The plug was pulled on the project I was working on – adapting an opensource workflow engine (jBPM in my case) for use in an existing application.
Although it did hurt a bit (since I’ve done an extensive job understanding the target application), yet, the amount of time I spent on Spring (the framework of choice) were really thrilling.
Some of Spring ideas that kept a smile on my face were:
- The dependency injection (ease of understanding and adoption).
- Its Web MVC covering some of the drawbacks of Struts.
- Its integration with Hibernate and other O/R mapping.
- Its coverage for the different application layers (UI, Web MVC, O/R, Utilities).
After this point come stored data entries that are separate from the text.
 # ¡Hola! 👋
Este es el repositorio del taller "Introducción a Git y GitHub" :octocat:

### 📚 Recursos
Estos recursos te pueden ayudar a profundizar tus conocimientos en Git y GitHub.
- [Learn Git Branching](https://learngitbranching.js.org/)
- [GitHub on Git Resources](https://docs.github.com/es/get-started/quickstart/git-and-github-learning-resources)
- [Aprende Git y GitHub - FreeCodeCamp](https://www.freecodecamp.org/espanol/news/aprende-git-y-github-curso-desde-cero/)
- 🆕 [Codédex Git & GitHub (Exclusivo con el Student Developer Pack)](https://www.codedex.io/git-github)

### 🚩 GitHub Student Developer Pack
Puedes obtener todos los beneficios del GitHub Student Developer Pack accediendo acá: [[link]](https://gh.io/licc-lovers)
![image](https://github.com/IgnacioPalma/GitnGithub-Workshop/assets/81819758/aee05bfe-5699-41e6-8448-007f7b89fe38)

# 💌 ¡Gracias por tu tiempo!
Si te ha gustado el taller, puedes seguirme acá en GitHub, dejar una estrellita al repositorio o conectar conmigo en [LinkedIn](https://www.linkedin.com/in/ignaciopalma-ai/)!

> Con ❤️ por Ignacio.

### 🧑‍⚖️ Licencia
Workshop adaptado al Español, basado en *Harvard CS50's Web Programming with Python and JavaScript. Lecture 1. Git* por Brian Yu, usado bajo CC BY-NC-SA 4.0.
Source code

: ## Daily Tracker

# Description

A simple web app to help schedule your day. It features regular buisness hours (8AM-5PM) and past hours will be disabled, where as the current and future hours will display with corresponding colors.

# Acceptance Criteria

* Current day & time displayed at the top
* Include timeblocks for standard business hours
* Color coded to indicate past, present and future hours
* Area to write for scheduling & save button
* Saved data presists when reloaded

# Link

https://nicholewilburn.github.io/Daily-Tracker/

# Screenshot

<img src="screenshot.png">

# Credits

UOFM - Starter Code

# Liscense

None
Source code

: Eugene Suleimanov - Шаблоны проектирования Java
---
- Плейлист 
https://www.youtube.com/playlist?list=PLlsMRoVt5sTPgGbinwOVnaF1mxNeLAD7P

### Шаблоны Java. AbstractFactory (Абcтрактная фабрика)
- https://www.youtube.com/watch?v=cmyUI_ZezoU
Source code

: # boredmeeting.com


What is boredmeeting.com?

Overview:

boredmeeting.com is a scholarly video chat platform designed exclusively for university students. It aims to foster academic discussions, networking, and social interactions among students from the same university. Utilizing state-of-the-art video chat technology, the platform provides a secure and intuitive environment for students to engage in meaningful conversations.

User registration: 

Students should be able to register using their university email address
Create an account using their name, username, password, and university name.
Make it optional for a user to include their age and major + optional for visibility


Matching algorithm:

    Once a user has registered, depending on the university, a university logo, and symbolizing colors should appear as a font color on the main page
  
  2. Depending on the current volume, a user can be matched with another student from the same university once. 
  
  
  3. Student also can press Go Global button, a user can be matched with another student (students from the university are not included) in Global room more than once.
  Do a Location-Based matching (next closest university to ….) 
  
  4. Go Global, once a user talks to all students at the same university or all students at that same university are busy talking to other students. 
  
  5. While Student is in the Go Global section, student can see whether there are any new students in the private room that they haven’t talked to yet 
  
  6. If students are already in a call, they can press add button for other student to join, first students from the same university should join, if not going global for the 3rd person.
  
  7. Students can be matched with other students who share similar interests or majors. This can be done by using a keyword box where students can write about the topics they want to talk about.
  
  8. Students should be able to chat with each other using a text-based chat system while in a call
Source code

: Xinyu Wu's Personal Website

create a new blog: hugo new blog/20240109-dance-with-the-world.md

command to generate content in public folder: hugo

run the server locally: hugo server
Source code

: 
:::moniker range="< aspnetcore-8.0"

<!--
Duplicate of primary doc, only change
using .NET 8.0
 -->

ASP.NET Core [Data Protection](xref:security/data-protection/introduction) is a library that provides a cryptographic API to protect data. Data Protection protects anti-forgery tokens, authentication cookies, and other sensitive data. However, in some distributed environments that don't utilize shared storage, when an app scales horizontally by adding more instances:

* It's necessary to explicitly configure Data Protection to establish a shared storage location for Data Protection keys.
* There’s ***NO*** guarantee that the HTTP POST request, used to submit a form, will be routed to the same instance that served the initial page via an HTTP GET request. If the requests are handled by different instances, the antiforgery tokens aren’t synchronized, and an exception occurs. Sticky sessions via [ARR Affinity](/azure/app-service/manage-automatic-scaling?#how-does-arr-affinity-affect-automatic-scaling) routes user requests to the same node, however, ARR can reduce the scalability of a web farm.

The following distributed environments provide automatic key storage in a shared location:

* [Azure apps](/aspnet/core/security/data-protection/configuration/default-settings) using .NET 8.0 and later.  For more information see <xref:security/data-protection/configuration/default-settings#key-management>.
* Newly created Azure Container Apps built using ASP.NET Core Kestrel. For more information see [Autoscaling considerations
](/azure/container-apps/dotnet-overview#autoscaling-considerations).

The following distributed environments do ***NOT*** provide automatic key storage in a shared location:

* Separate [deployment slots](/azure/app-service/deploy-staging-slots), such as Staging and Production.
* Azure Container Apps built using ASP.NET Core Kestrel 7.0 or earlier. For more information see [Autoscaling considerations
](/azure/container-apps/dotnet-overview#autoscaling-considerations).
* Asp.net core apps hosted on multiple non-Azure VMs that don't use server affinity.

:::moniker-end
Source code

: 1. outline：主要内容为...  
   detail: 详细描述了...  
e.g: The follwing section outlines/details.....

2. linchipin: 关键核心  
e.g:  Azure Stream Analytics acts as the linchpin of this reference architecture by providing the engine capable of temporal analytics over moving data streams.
- The ease of pluggability of various components and tools into the framework.
- The enthusiasm with which people are adopting and hence the growing community support.
- The continuous work and bug fixes on the project.
- Interceptors and AOP and their very good potential (still with many blurry issues for me).
- Web flow (which hasn’t been released yet).
Although Spring documentation are not targeted for newbies (or even half-seasoned developers), yet, one can get some guidance from them (Looking forward to buying one of the 4 Spring books out there – still waiting for an offer from the American University in Cairo library). Besides, what is the best way to learn than to do?
I’m leaning to believe in Spring as the Framework of Frameworks and I’ll definitely explore it further.